- Pitcher
- Born: May 31, 1973 (age 52) Homestead, Florida, U.S.
- Batted: RightThrew: Right

MLB debut
- May 12, 1996, for the Toronto Blue Jays

Last MLB appearance
- September 27, 1997, for the Toronto Blue Jays

MLB statistics
- Win–loss record: 6–7
- Earned run average: 6.39
- Strikeouts: 64

KBO statistics
- Win–loss record: 0–1
- Earned run average: 8.53
- Strikeouts: 10

CPBL statistics
- Win–loss record: 0–0
- Earned run average: 18.00
- Strikeouts: 1
- Stats at Baseball Reference

Teams
- Toronto Blue Jays (1996–1997); Kia Tigers (2001); Macoto Cobras (2004);

= Marty Janzen =

American baseball player (born 1973)

Martin Thomas Janzen (born May 31, 1973) is an American former professional baseball pitcher. Janzen played in Major League Baseball for the Toronto Blue Jays, in the KBO League for the Kia Tigers, and in the Chinese Professional Baseball League for the Macoto Cobras.

==Playing career==
Janzen played baseball at Gainesville High School in Gainesville, Florida but did not plan to play baseball after high school and was considering, instead, pursuing a career as a professional bowler. However, after graduating, Janzen spent a summer playing American Legion Baseball with coach Kevin Maris, the son of Roger Maris, and added 10 mph to his fastball. He signed with the New York Yankees as an amateur free agent on August 8, 1991.

Janzen was assigned to the Gulf Coast League to start his professional career. By 1994, he had reached the South Atlantic League with the Greensboro Bats and was described in the Greensboro News & Record as one of the "Yankees' prized pitching prospects."

During the 1995 season, Janzen was considered one of the best prospects in the Yankees' system and was the centerpiece of a trade deadline deal to the Toronto Blue Jays for reigning American League Cy Young Award winner David Cone. The trade has been retrospectively regarded one of the most lopsided trade deadline swaps in league history.

Janzen made his Major League debut with the Blue Jays on May 12 of the following season, pitching three scoreless innings in relief of Tony Castillo and picking up the win at the SkyDome against the Boston Red Sox. Janzen made the first start of his Major League career on May 27 against the Chicago White Sox. He allowed three runs over seven innings pitched. Janzen pitched 98.2 innings over 27 games in parts of the 1996 and 1997 seasons with the Blue Jays. He did not appear in the Major Leagues again after the 1997 season.

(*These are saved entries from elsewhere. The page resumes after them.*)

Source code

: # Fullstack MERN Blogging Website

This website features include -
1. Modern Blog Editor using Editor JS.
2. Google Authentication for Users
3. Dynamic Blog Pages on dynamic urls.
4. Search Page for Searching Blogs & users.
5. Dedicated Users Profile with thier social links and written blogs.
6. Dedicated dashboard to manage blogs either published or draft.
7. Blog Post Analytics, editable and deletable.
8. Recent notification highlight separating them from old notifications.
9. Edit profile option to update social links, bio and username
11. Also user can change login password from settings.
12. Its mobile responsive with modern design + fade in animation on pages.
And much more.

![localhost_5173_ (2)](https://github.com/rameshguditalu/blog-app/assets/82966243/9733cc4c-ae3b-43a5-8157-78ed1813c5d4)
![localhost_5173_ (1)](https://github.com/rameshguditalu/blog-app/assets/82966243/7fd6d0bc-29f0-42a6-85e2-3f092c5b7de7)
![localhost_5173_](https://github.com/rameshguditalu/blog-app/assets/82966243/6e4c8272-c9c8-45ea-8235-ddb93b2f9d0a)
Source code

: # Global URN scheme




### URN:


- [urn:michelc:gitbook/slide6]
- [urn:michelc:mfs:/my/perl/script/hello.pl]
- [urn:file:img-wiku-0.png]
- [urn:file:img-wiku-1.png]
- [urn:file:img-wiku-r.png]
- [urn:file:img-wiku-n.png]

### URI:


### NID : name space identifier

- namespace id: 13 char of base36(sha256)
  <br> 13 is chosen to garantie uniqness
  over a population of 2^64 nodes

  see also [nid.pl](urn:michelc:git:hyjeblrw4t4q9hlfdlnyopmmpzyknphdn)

After the 1997 season, Janzen was selected by the Arizona Diamondbacks from the Blue Jays in the 1997 MLB expansion draft. Before the start of the 1998 season, he was traded by the Diamondbacks with Todd Erdos to the Yankees for Andy Fox. Between 1998 and 2004, Janzen played in five different countries for 18 different teams in the Korea Baseball Organization, Chinese Professional Baseball League, Mexican League, various independent leagues and in affiliated Minor League Baseball.

==Coaching career==
In 2008, Janzen coached a travel baseball team in Gainesville. In 2010, he was a pitching coach for the Southern Maryland Blue Crabs. From 2011 to 2013, Janzen coached with the Lancaster Barnstormers. In 2015, he was hired as a pitching coach with the Long Island Ducks.